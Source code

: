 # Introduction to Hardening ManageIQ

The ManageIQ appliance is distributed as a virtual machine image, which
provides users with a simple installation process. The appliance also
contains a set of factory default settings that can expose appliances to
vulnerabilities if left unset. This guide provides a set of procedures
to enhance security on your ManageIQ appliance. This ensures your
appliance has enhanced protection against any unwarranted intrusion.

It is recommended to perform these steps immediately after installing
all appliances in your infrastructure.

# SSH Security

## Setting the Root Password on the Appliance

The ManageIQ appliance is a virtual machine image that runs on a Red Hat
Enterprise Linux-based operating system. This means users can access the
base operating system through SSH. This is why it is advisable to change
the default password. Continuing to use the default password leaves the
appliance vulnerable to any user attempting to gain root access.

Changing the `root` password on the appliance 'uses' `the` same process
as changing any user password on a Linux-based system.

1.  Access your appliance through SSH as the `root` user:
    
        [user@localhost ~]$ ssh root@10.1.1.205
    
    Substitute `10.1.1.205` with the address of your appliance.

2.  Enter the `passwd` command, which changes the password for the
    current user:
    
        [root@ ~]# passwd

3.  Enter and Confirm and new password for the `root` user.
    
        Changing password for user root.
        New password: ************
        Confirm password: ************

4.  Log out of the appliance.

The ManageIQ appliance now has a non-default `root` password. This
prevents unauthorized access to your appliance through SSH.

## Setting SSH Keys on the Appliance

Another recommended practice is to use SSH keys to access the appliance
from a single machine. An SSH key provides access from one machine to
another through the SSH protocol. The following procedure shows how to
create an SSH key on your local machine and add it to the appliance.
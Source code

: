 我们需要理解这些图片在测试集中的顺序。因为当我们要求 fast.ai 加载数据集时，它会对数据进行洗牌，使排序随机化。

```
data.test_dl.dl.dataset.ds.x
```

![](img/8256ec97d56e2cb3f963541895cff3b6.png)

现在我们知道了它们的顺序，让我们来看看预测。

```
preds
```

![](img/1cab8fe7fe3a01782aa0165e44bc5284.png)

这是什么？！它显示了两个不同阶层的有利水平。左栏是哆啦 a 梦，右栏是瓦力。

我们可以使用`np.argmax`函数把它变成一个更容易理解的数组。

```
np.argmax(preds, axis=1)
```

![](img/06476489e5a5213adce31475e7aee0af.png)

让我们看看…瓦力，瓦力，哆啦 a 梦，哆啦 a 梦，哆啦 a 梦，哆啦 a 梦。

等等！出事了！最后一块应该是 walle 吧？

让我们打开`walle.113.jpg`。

## Work request
The full listing above should be restated word for word.

## Worked solution
Source code

: # Introduction to Hardening ManageIQ

The ManageIQ appliance is distributed as a virtual machine image, which
provides users with a simple installation process. The appliance also
contains a set of factory default settings that can expose appliances to
vulnerabilities if left unset. This guide provides a set of procedures
to enhance security on your ManageIQ appliance. This ensures your
appliance has enhanced protection against any unwarranted intrusion.

It is recommended to perform these steps immediately after installing
all appliances in your infrastructure.

# SSH Security

## Setting the Root Password on the Appliance

The ManageIQ appliance is a virtual machine image that runs on a Red Hat
Enterprise Linux-based operating system. This means users can access the
base operating system through SSH. This is why it is advisable to change
the default password. Continuing to use the default password leaves the
appliance vulnerable to any user attempting to gain root access.

Changing the `root` password on the appliance 'uses' `the` same process
as changing any user password on a Linux-based system.

1.  Access your appliance through SSH as the `root` user:
    
        [user@localhost ~]$ ssh root@10.1.1.205
    
    Substitute `10.1.1.205` with the address of your appliance.

2.  Enter the `passwd` command, which changes the password for the
    current user:
    
        [root@ ~]# passwd

3.  Enter and Confirm and new password for the `root` user.
    
        Changing password for user root.
        New password: ************
        Confirm password: ************

4.  Log out of the appliance.

The ManageIQ appliance now has a non-default `root` password. This
prevents unauthorized access to your appliance through SSH.

## Setting SSH Keys on the Appliance

Another recommended practice is to use SSH keys to access the appliance
from a single machine. An SSH key provides access from one machine to
another through the SSH protocol. The following procedure shows how to
create an SSH key on your local machine and add it to the appliance.
Source code

: 我们需要理解这些图片在测试集中的顺序。因为当我们要求 fast.ai 加载数据集时，它会对数据进行洗牌，使排序随机化。

```
data.test_dl.dl.dataset.ds.x
```

![](img/8256ec97d56e2cb3f963541895cff3b6.png)

现在我们知道了它们的顺序，让我们来看看预测。

```
preds
```

![](img/1cab8fe7fe3a01782aa0165e44bc5284.png)

这是什么？！它显示了两个不同阶层的有利水平。左栏是哆啦 a 梦，右栏是瓦力。

我们可以使用`np.argmax`函数把它变成一个更容易理解的数组。

```
np.argmax(preds, axis=1)
```

![](img/06476489e5a5213adce31475e7aee0af.png)

让我们看看…瓦力，瓦力，哆啦 a 梦，哆啦 a 梦，哆啦 a 梦，哆啦 a 梦。

等等！出事了！最后一块应该是 walle 吧？

让我们打开`walle.113.jpg`。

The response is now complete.